After reading for an hour, I stood and walked to the deck. It was very dark and very still. Then in the blackness across the lake a crazy, wild sound rose as if a spirit: coyotes yipping and yelping and howling in the night. The geese went silent. The coyotes carried on, loud and spirited and alive with wildness. Then quiet. In the dark and silence I went back inside and turned off the lights.
It was warm the next morning in the dark hour before the dawn. I pushed the duck skiff out, paddled down the lake, tossed a dozen decoys, then paddled back to the blind. I sat in the calm of dawning, loaded the shotgun and waited. Most of hunting is waiting. You’d better be good with it.
The geese flew from the lake after sunrise; there had to be near 200. I hunted an hour and a half. I saw a couple dozen mallards, half that many wood ducks. I killed one duck, missed another. Then I packed up drove back to town and went to work.
Two nights later I was back again in the dark of night under a cloudy sky and steady wind. The temperature had dropped in late afternoon. There was the sound of wind in the tall trees, of leaves on leaves, branches on branches and sounds that had no discernible source and served to add mystery in the night. There was an occasional sound of goose, nervous ker-honks as if there was uneasiness in the birds. The coyotes did not sing that night.
The shack was still warm; I did not need a fire in the stove. I’d taken the blankets home and washed them and hung them to dry two days earlier and now I pulled them over me and smelled the freshness of air-dried laundry. Then I fell asleep and did not wake up until 5:30 a.m.
The wind was gusty. I made coffee and dressed. I set decoys in a different place, where I did not have a blind and so I knelt in the wet bog behind a screen of brush. I waited.

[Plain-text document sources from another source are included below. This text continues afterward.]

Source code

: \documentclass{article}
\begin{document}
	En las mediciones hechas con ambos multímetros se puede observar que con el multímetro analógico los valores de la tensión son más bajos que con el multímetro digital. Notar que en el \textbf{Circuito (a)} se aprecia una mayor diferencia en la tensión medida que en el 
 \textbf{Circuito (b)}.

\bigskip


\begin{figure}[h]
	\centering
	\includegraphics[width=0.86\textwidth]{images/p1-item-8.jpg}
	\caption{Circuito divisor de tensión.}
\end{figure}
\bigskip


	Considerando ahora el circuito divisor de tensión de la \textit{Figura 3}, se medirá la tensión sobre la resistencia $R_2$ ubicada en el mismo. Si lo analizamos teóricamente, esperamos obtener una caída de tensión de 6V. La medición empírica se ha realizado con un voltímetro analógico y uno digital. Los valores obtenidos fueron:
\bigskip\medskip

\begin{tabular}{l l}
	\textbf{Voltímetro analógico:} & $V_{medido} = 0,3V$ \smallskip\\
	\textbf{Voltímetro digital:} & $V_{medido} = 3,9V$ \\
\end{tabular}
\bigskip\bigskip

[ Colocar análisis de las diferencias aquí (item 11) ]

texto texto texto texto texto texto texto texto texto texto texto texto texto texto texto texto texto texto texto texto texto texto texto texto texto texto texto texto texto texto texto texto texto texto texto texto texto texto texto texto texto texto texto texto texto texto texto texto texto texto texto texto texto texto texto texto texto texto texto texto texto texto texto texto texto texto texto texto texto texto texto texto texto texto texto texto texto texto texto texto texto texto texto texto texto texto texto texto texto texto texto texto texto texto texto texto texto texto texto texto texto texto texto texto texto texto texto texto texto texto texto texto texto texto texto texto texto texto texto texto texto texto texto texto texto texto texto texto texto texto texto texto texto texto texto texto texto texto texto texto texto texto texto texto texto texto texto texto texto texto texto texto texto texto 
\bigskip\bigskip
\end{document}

I killed a mallard at first light and at the sound of the shot the geese rose in startled flight and the sound of their wings and their calls carried across the lake. They lifted up, off the lake and above the trees and turned to ride the wind away from the lake. There were about 50 this morning. I wondered of the others, the ones from two days ago. Had they left the area and moved south?

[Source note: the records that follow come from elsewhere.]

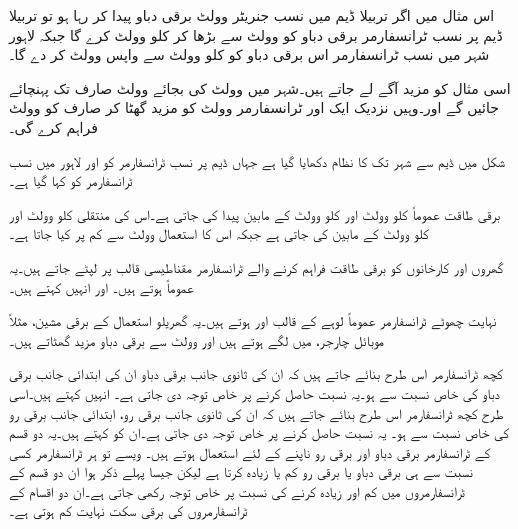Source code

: اس مثال میں اگر تربیلا ڈیم میں نسب جنریٹر  وولٹ برقی دباو پیدا کر رہا ہو تو تربیلا ڈیم  پر نسب  ٹرانسفارمر برقی دباو کو  وولٹ سے بڑھا کر  کلو وولٹ کرے گا جبکہ لاہور شہر میں نسب  ٹرانسفارمر اس برقی دباو کو  کلو وولٹ سے واپس  وولٹ کر دے گا۔

اسی مثال کو مزید آگے لے جاتے ہیں۔شہر میں  وولٹ کی بجائے  وولٹ صارف تک پہنچائے جائیں گے اور۔وہیں نزدیک ایک اور ٹرانسفارمر    وولٹ کو مزید گھٹا کر صارف کو   وولٹ فراہم کرے گی۔ 

شکل  میں ڈیم سے شہر تک کا نظام دکھایا گیا ہے جہاں ڈیم پر نسب ٹرانسفارمر کو   اور لاہور میں نسب ٹرانسفارمر کو   کہا گیا ہے۔

برقی طاقت عموماً  کلو وولٹ اور   کلو وولٹ کے مابین پیدا کی جاتی ہے۔اس کی منتقلی   کلو وولٹ اور   کلو وولٹ کے مابین کی جاتی ہے جبکہ اس کا استعمال   وولٹ سے کم پر کیا جاتا ہے۔

گھروں اور کارخانوں کو برقی طاقت فراہم کرنے والے ٹرانسفارمر مقناطیسی قالب پر لپٹے جاتے ہیں۔یہ عموماً   ہوتے ہیں۔ اور انہیں  کہتے ہیں۔

نہایت چھوٹے ٹرانسفارمر عموماً لوہے کے قالب اور  ہوتے ہیں۔یہ گھریلو استعمال کے برقی مشین، مثلاً موبائل چارجر، میں لگے ہوتے ہیں اور  وولٹ سے برقی دباو مزید گھٹاتے ہیں۔

کچھ ٹرانسفارمر اس طرح بنائے جاتے ہیں کہ ان کی ثانوی جانب برقی دباو ان کی ابتدائی جانب برقی دباو کی خاص نسبت سے ہو۔یہ نسبت حاصل کرنے پر خاص توجہ دی جاتی ہے۔ انہیں    کہتے ہیں۔اسی طرح کچھ ٹرانسفارمر اس طرح بنائے جاتے ہیں کہ ان کی ثانوی جانب برقی رو، ابتدائی جانب برقی رو کی خاص نسبت سے ہو۔ یہ نسبت حاصل کرنے پر خاص توجہ دی جاتی ہے۔ان کو   کہتے ہیں۔یہ دو قسم کے ٹرانسفارمر برقی دباو اور برقی رو ناپنے کے لئے استعمال ہوتے ہیں۔ ویسے تو ہر ٹرانسفارمر کسی نسبت سے ہی برقی دباو یا برقی رو کم یا زیادہ کرتا ہے لیکن جیسا پہلے ذکر ہوا ان دو قسم کے ٹرانسفارمروں میں کم اور زیادہ کرنے کی نسبت پر خاص توجہ رکھی جاتی ہے۔ان دو اقسام کے ٹرانسفارمروں کی برقی سکت نہایت کم ہوتی ہے۔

There were fewer ducks on this day. I was okay with that. Sometimes I feel that there is too much keeping of score in our world today, of tallying up, in the field, birds seen and birds bagged. Years ago, maybe that was important to me. No more. Now I’d rather sit and take what I can and if that is an empty game bag at the end of the hunt, it is not a measure of failure.
I watched geese in flight that day, high over the trees, skeins of them, all high and all heading south. The season was changing. The geese were moving. I killed one more duck and then called it a day. It was 9 a.m. in late September. I had had a very good morning.
I lay the ducks on the sidewalk at home and the dogs came to inspect them, breathing in the rich scent. Riika picked one up and turned to me, life sparking in her aging eyes. I told her that some day we would hunt again.
The dogs, they don’t care if I get one duck or a dozen or none at all. For them all that matters is the hunt. It is part of their heart and soul. It quickens their heart. Perhaps that is what we, the dogs and I, share as much as anything.
I hung the ducks. Then the dogs and I went inside. We would hunt together another day.